Listed records -

== == ==

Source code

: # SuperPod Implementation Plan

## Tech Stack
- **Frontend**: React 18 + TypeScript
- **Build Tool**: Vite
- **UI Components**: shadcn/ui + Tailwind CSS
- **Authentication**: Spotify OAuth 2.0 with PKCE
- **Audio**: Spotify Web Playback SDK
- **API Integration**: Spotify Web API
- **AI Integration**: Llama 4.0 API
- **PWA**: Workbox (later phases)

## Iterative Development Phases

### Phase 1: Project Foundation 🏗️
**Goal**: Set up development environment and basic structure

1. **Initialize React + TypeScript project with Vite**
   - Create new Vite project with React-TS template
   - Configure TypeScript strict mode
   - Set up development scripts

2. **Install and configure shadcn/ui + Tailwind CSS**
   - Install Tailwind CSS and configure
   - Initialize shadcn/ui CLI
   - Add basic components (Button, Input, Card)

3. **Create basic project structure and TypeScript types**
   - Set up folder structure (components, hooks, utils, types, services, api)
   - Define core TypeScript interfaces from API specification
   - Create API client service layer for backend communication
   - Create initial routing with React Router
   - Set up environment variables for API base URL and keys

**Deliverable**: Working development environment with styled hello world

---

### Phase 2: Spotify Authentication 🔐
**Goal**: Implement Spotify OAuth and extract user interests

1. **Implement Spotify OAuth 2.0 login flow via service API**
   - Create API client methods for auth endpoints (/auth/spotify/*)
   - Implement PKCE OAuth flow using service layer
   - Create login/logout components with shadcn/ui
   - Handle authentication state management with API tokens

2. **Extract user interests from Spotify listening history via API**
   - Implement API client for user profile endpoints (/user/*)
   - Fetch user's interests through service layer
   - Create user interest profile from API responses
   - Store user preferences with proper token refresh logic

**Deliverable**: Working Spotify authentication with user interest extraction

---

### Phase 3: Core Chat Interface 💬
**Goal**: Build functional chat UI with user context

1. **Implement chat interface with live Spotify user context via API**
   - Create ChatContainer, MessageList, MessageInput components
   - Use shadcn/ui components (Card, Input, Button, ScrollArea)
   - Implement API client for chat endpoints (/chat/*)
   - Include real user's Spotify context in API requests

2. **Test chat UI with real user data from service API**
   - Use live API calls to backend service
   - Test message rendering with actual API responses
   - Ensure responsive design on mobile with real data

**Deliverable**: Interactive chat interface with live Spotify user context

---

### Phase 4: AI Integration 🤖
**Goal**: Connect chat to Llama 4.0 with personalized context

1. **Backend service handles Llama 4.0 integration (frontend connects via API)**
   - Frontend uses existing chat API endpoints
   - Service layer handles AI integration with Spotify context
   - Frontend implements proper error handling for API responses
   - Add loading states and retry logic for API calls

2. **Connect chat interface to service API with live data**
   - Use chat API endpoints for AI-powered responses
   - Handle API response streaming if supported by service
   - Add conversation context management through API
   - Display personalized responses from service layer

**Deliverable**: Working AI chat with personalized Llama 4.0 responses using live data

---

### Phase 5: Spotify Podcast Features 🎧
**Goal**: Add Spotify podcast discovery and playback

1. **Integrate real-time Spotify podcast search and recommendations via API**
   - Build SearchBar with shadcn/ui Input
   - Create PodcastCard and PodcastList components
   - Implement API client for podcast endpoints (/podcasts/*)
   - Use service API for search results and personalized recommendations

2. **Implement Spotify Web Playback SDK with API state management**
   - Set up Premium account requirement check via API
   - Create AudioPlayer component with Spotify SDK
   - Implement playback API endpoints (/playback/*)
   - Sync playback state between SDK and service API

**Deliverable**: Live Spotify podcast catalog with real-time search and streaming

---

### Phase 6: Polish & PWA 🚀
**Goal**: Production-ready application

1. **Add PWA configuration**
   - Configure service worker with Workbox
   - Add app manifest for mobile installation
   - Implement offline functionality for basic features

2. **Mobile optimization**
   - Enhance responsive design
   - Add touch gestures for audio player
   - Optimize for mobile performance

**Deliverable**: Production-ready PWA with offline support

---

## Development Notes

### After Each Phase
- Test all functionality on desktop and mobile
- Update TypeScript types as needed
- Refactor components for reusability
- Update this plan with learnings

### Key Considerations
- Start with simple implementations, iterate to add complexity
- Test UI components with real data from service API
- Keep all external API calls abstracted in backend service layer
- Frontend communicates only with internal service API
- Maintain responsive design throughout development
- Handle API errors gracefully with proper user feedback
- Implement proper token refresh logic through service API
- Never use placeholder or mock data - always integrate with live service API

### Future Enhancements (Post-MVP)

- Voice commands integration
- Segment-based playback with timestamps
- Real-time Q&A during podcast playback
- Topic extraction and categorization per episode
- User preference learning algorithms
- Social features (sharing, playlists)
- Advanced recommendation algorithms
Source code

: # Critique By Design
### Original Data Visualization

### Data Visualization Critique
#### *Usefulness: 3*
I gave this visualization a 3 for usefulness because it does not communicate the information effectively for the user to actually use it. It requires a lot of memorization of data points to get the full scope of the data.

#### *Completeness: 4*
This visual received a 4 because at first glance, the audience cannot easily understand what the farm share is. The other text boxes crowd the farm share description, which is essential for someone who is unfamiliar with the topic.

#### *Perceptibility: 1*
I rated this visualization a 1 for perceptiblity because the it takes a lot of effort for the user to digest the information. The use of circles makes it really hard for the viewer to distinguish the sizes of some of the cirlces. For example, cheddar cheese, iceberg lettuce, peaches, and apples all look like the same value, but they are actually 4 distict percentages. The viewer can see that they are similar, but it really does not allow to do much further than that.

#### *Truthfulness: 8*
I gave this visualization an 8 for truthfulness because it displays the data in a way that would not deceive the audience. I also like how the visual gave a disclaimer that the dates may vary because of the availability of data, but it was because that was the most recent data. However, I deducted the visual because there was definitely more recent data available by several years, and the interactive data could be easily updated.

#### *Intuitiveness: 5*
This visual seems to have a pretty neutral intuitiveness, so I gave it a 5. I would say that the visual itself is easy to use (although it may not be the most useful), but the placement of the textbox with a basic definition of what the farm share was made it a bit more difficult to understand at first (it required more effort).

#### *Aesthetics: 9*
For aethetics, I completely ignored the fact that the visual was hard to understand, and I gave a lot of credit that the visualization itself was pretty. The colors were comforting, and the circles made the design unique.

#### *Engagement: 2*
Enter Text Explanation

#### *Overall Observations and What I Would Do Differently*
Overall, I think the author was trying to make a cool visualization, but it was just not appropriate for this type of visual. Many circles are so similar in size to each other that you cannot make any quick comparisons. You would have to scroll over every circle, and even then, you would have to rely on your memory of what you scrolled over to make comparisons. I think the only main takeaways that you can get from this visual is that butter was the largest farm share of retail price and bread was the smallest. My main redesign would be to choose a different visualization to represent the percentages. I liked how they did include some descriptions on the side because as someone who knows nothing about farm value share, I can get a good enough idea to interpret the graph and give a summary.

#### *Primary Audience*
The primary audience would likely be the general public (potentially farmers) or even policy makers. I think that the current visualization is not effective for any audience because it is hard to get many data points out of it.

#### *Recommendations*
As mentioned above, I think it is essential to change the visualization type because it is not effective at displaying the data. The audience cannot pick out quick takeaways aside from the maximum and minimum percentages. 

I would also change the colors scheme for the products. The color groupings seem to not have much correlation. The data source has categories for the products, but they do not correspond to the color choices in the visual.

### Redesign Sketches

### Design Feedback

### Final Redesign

== == ==

Task brief -
Everything in the material above from the line that has "- Implement API client for podcast" through the line that has "2. **Mobile optimization**" must be duplicated exactly, with no other lines given.

Task answer -
   - Implement API client for podcast endpoints (/podcasts/*)
   - Use service API for search results and personalized recommendations

2. **Implement Spotify Web Playback SDK with API state management**
   - Set up Premium account requirement check via API
   - Create AudioPlayer component with Spotify SDK
   - Implement playback API endpoints (/playback/*)
   - Sync playback state between SDK and service API

**Deliverable**: Live Spotify podcast catalog with real-time search and streaming

---

### Phase 6: Polish & PWA 🚀
**Goal**: Production-ready application

1. **Add PWA configuration**
   - Configure service worker with Workbox
   - Add app manifest for mobile installation
   - Implement offline functionality for basic features

2. **Mobile optimization**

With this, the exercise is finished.